NEW ORLEANS -- Al Horford flexed his biceps and offered an imposing stare as he posed for television cameras.
Florida's most physical player had reason to show off a little bit.
Horford had 17 points and nine rebounds and helped the defending national champions withstand a game effort by plucky Purdue in a 74-67 victory Sunday in the second round of the NCAA Tournament.
"I guess they felt like they were going to make Al score one on one," teammate Corey Brewer said. "They made a bad decision."
Ninth-seeded Purdue played just about how it wanted against the Gators -- slowing down the tempo, rebounding well with a smaller lineup and keeping the game close much of the way.
But the top-seeded Gators took advantage of their tournament experience. They never panicked and made several clutch shots down the stretch to advance to the round of 16.
Horford had three big buckets in the final minutes, and Brewer hit a spinning jumper and then made six consecutive free throws to seal Florida's 14th consecutive postseason win.
"We knew we had to make plays down the stretch to win," said Brewer, who finished with 17 points and eight boards. "We couldn't get frustrated because they were going to be physical; they were physical the whole game. We just took it upon ourselves and just made plays."
"If I'm in a rhythm and I'm feeling comfortable, I want to get the ball and I want to make plays for the team," he said.
The Gators (31-5), trying to become the first team to repeat as champions since Duke in 1992, advanced to play fifth-seeded Butler in the Midwest Regional semifinals Friday in St. Louis.
Carl Landry led Purdue (22-12) with 18 points and 10 rebounds. David Teague and Chris Kramer added 14 each.

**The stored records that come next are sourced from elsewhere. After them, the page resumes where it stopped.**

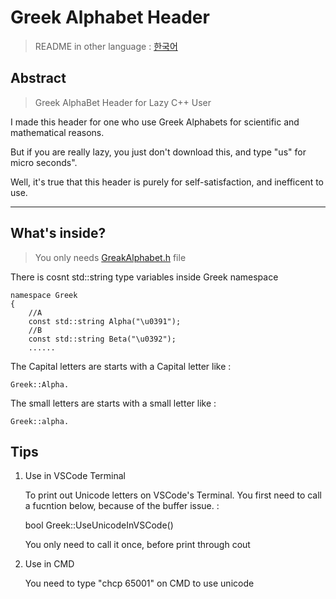 # Greek Alphabet Header

> README in other language  :  [한국어](README.md)

## Abstract

> Greek AlphaBet Header for Lazy C++ User

I made this header for one who use Greek Alphabets for scientific and mathematical reasons.

But if you are really lazy, you just don't download this, and type "us" for micro seconds".

Well, it's true that this header is purely for self-satisfaction, and inefficent to use.

***

## What's inside?

> You only needs  [GreakAlphabet.h](GreakAlphabet.h)  file

There is cosnt std::string type variables inside Greek namespace

    namespace Greek
    {
        //A 
        const std::string Alpha("\u0391"); 
        //B 
        const std::string Beta("\u0392"); 
        ......

The Capital letters are starts with a Capital letter like :

    Greek::Alpha.

The small letters are starts with a small letter like : 

    Greek::alpha.


## Tips

1. Use in VSCode Terminal
   
   To print out Unicode letters on VSCode's Terminal. You first need to call a fucntion below, because of the buffer issue.  :

    bool Greek::UseUnicodeInVSCode()

    You only need to call it once, before print through cout

2. Use in CMD
    
    You need to type "chcp 65001" on CMD to use unicode


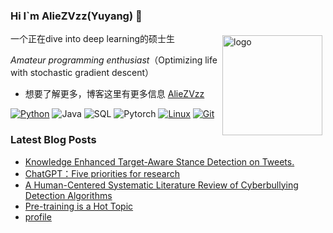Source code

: ### Hi I`m AlieZVzz(Yuyang) 👋

<img src="https://github-readme-stats.vercel.app/api?username=aliezvzz&show_icons=true" alt="logo" height="160" align="right" style="margin: 5px; margin-bottom: 20px;" />

一个正在dive into deep learning的硕士生 


*Amateur programming enthusiast*（Optimizing life with stochastic gradient descent）

- 想要了解更多，博客这里有更多信息 [AlieZVzz](https://aliezvzz.github.io/)


[![Python](https://img.shields.io/badge/-Python-3776AB?style=flat-square&logo=python&logoColor=ffffff)](https://www.python.org/)
![Java](https://img.shields.io/badge/-Java-007396?style=flat-square&logo=java&logoColor=ffffff)
![SQL](https://img.shields.io/badge/-MySQL-007396?style=flat-square&logo=MYSQL&logoColor=ffffff)
![Pytorch](https://img.shields.io/badge/-Pytorch-e94a2d?style=flat-square&logo=pytorch&logoColor=ffffff)
[![Linux](https://img.shields.io/badge/-Linux-333333?style=flat-square&logo=linux&logoColor=white)](https://www.linuxfoundation.org/)
[![Git](https://img.shields.io/badge/-Git-f05032?style=flat-square&logo=git&logoColor=white)](https://git-scm.com/)


### Latest Blog Posts
 
<!-- BLOG-POST-LIST:START -->
- [Knowledge Enhanced Target-Aware Stance Detection on Tweets.](https://aliezvzz.github.io/Knowledge-Enhanced-Target-Aware-Stance-Detection-on-Tweets/)
- [ChatGPT：Five priorities for research](https://aliezvzz.github.io/ChatGPT-Five-priorities-for-research/)
- [A Human-Centered Systematic Literature Review of Cyberbullying Detection Algorithms](https://aliezvzz.github.io/A-Human-Centered-Systematic-Literature-Review-of-Cyberbullying-Detection-Algorithms/)
- [Pre-training is a Hot Topic](https://aliezvzz.github.io/Pre-training-is-a-Hot-Topic/)
- [profile](https://aliezvzz.github.io/profile/)
<!-- BLOG-POST-LIST:END -->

"They just made big plays," Teague said. "They capitalized on a couple of turnovers and a couple of miscues ... and that is what champions do: they step up and make plays down the stretch.
"That was the difference in the ball game."
Florida trailed by five points in the first half and was down at halftime for the first time in nearly three weeks.
But the Gators slowly started to impose their will on the undersized Boilermakers. It started with the 6-foot-10 Horford, who backed down the 6-7 Landry all game. Horford's post presence also opened several outside shots.
Florida missed most of them in the first half -- the Gators were 2-of-10 from behind the arc -- but Taurean Green hit consecutive 3s to put the team ahead 43-38 with 12:35 remaining.
Landry came up big for Purdue, helping keep the Boilermakers close.
But Lee Humphrey had another 3-pointer with about 6 minutes to play that put the Gators up by five.
Horford and Brewer did the rest.
Horford had three low-post baskets in the final 3 minutes and finished 7-of-9 from the floor -- his only two misses were jumpers that rimmed out in the first half.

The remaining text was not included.